> _EXERCISE INPUTS_
┌────────

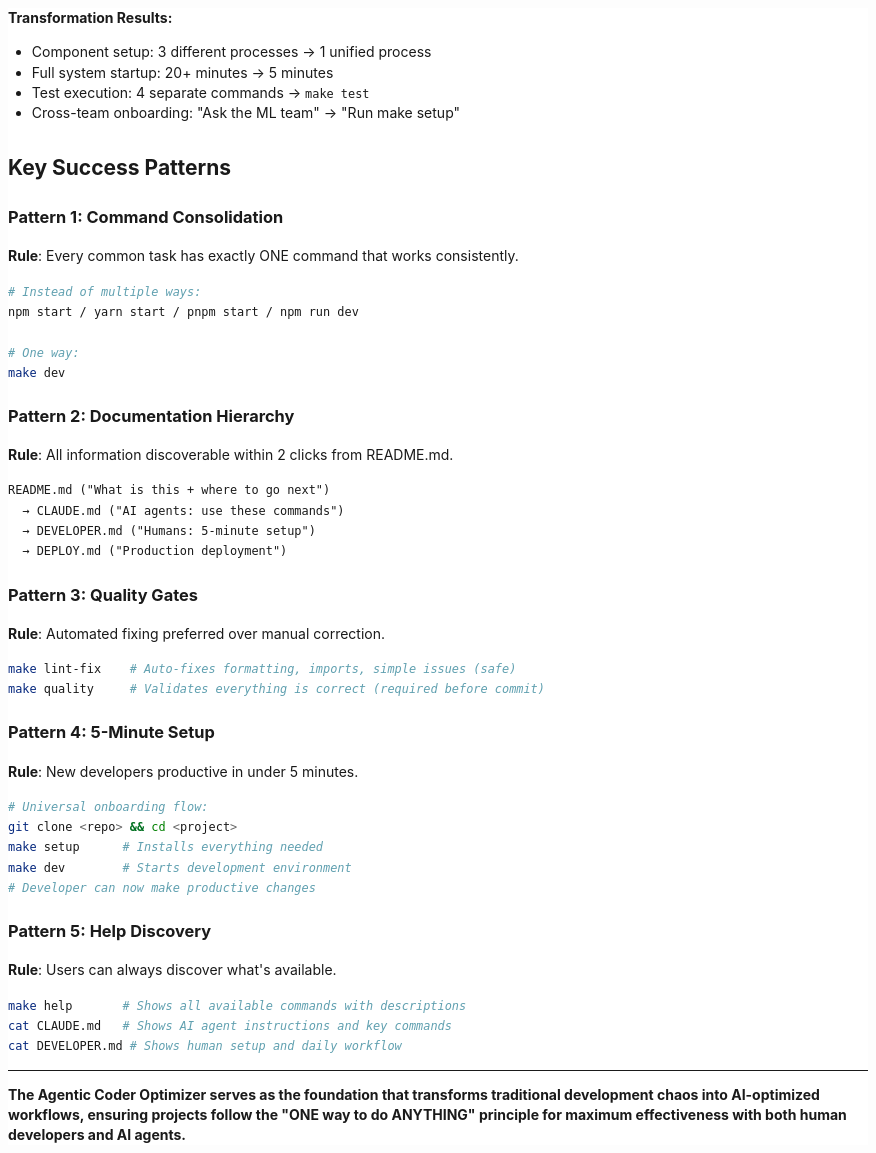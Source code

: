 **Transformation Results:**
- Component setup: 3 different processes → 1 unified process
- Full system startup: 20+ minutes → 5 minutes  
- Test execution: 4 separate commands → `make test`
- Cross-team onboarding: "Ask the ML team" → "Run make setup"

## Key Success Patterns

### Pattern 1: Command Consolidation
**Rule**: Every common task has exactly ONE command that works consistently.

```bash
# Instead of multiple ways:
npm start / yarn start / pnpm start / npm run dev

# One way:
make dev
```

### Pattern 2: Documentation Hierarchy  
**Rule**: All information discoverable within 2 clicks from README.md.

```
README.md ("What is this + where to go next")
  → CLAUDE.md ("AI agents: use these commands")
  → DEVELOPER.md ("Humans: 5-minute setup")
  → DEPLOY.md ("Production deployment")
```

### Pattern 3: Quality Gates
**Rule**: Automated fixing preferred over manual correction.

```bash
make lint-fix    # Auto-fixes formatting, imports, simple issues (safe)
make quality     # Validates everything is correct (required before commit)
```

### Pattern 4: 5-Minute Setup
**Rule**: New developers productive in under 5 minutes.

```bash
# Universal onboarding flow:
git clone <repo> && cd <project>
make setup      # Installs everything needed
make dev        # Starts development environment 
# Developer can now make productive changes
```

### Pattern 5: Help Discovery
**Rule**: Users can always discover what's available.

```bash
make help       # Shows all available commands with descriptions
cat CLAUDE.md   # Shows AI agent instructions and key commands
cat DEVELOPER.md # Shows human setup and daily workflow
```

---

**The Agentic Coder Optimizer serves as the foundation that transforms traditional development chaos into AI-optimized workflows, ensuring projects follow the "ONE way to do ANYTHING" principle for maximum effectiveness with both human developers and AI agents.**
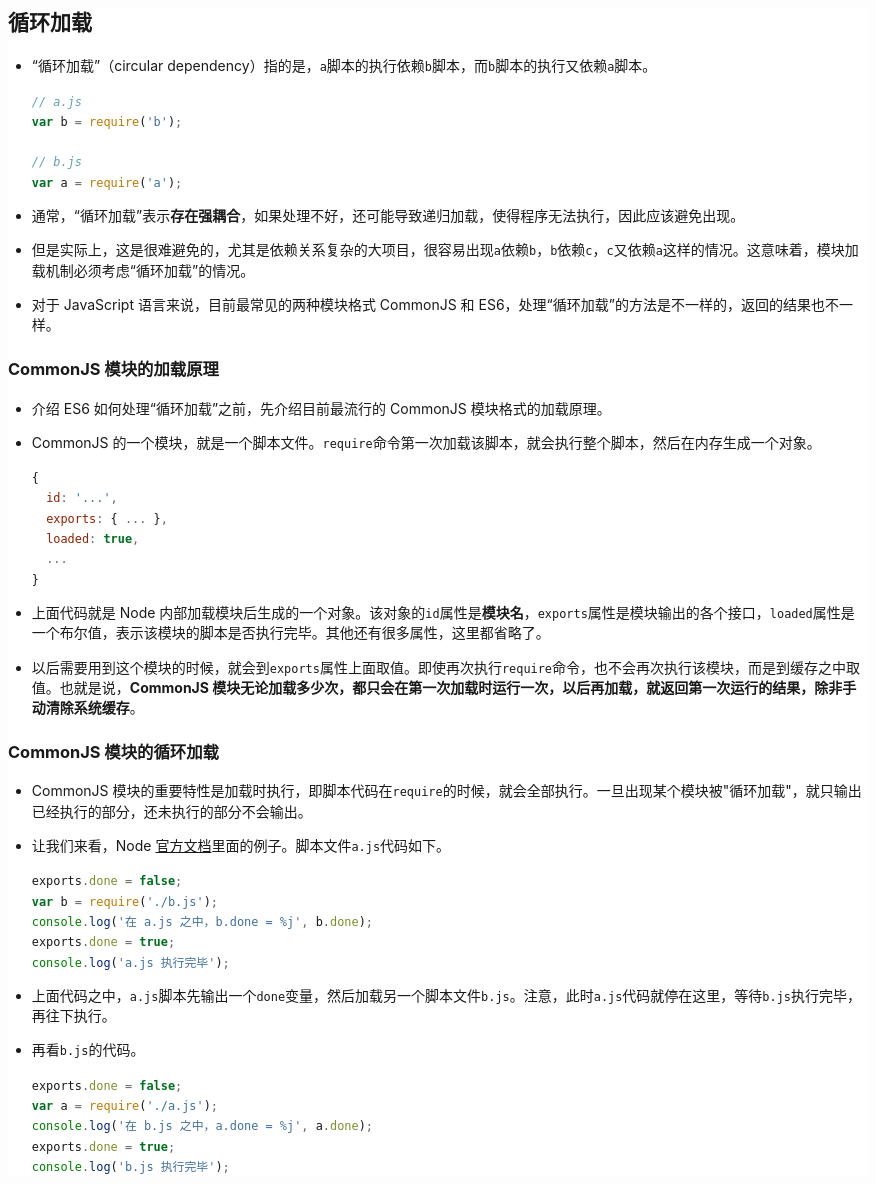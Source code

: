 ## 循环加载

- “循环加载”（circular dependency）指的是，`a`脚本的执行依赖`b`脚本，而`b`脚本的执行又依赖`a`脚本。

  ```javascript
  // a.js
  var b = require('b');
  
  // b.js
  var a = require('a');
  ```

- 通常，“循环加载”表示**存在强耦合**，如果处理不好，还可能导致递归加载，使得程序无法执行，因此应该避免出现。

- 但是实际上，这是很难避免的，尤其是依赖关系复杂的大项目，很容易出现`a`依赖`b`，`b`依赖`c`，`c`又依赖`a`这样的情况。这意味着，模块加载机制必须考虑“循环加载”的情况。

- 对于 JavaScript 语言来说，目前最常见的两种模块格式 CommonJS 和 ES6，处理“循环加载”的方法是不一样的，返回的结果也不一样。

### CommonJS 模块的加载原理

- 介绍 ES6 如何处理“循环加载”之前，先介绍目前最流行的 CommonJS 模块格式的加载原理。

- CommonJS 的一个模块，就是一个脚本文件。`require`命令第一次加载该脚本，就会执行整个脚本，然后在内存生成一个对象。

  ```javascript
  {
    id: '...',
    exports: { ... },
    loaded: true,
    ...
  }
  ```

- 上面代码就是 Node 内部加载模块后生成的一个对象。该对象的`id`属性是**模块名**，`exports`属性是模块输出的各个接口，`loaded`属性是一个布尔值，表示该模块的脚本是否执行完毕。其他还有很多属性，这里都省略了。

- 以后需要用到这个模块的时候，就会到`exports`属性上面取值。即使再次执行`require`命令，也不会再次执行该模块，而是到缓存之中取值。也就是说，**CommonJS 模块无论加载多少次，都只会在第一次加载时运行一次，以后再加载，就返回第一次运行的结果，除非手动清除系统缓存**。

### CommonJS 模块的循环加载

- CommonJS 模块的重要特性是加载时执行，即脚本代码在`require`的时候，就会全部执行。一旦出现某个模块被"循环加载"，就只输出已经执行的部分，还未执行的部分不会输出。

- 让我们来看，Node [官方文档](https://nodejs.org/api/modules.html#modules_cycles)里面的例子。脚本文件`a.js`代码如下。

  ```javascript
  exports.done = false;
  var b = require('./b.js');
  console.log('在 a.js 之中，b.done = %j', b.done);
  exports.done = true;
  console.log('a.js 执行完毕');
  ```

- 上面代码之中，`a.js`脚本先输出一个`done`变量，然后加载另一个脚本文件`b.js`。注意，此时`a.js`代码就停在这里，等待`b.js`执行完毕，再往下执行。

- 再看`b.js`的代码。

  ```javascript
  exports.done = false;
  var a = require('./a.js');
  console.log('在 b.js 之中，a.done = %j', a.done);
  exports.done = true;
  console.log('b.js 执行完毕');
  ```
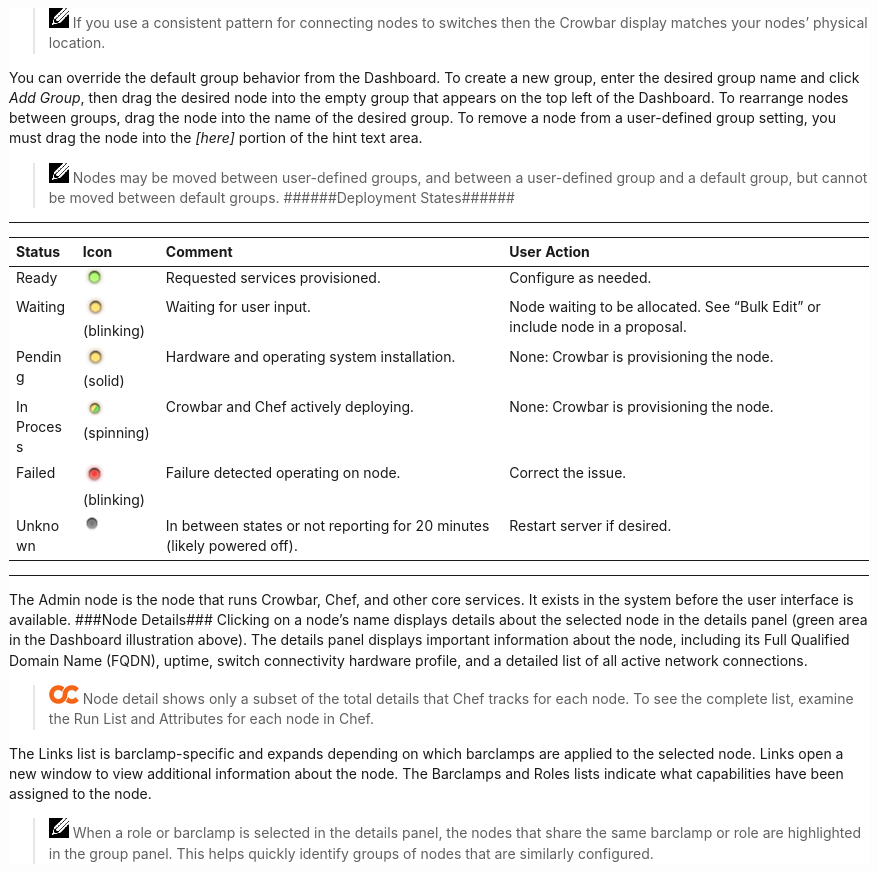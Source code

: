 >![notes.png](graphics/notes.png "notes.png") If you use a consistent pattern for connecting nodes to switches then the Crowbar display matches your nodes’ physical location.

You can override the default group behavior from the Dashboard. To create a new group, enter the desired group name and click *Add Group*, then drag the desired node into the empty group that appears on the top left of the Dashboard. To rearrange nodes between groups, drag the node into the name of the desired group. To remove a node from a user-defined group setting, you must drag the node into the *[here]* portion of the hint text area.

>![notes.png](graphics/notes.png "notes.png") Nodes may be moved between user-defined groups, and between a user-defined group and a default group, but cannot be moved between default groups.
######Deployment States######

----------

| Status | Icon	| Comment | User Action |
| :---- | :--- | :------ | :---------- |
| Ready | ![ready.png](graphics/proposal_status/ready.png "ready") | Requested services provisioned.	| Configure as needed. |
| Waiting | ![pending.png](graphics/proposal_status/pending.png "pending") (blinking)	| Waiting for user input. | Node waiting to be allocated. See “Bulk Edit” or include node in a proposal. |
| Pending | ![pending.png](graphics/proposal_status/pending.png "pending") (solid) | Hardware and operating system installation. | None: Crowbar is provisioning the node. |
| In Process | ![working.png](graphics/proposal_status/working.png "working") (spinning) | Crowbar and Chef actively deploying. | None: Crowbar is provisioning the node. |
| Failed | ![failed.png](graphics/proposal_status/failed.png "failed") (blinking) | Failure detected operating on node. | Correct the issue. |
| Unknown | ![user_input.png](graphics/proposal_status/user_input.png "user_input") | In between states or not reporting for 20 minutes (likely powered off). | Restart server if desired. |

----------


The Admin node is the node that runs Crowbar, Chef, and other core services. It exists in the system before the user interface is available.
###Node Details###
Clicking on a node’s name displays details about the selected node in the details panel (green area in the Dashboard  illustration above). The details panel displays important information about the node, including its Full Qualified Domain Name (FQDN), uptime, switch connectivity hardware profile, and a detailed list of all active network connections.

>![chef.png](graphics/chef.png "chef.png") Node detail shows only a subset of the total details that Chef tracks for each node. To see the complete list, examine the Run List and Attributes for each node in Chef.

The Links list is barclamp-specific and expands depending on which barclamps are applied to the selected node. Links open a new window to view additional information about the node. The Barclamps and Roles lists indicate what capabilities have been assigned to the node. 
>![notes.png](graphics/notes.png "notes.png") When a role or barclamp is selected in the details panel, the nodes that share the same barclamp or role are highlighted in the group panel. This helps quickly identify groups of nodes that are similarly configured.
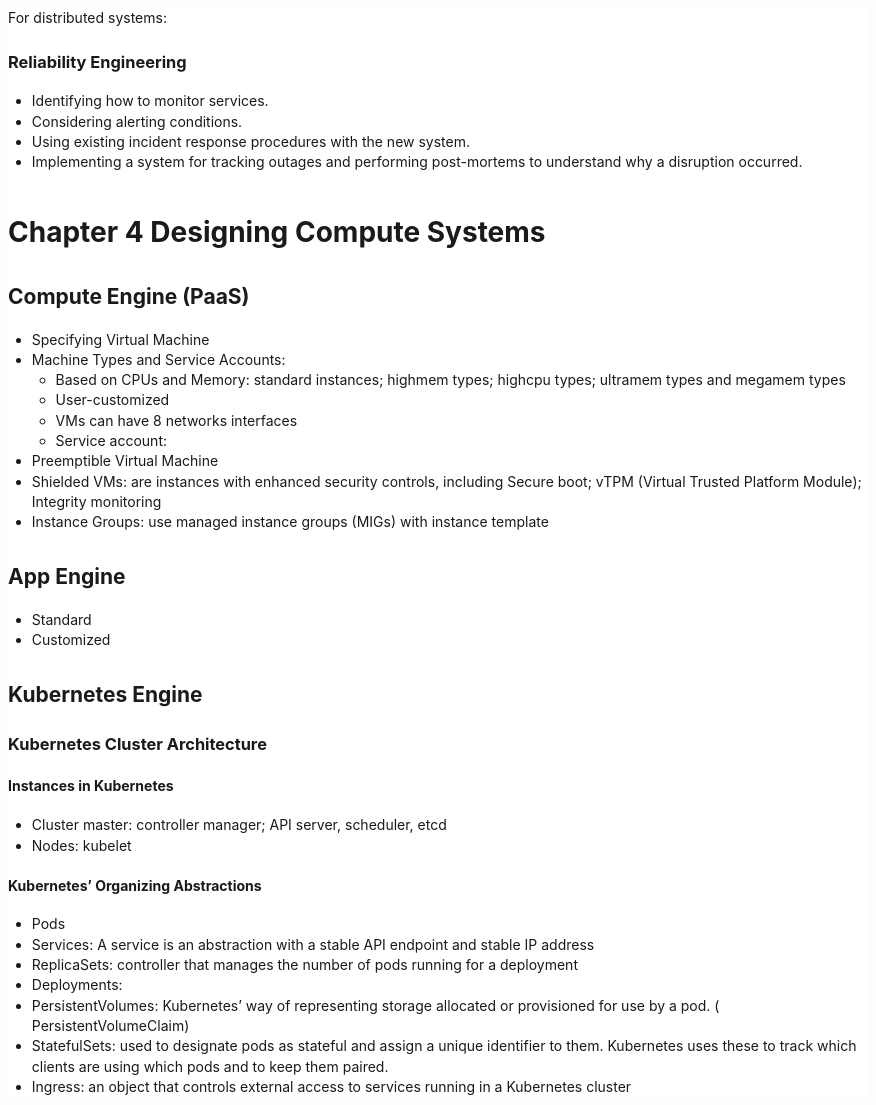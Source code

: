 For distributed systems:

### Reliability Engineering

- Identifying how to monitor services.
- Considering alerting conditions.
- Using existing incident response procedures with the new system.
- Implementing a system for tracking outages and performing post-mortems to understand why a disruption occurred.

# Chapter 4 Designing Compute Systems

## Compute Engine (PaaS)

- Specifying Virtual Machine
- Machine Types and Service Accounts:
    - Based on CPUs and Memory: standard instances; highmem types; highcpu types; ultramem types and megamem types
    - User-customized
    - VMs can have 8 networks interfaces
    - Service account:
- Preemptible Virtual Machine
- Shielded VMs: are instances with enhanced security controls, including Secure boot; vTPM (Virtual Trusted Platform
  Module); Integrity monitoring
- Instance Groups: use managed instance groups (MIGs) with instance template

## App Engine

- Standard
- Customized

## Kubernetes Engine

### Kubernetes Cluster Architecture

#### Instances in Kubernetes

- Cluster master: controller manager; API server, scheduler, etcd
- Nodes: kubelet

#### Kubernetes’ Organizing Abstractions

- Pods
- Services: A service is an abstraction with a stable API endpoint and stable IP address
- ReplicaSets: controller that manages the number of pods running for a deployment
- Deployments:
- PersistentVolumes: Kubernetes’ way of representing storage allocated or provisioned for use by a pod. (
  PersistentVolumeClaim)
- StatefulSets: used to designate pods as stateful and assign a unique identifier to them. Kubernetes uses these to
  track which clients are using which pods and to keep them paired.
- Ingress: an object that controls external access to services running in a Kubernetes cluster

└────────

> _TASK STATEMENT_
Find the word "minutes" in the records and pull out each line that has it.

> _COMPLETED EXERCISE_
- Full system startup: 20+ minutes → 5 minutes  
**Rule**: New developers productive in under 5 minutes.
| Unknown | ![user_input.png](graphics/proposal_status/user_input.png "user_input") | In between states or not reporting for 20 minutes (likely powered off). | Restart server if desired. |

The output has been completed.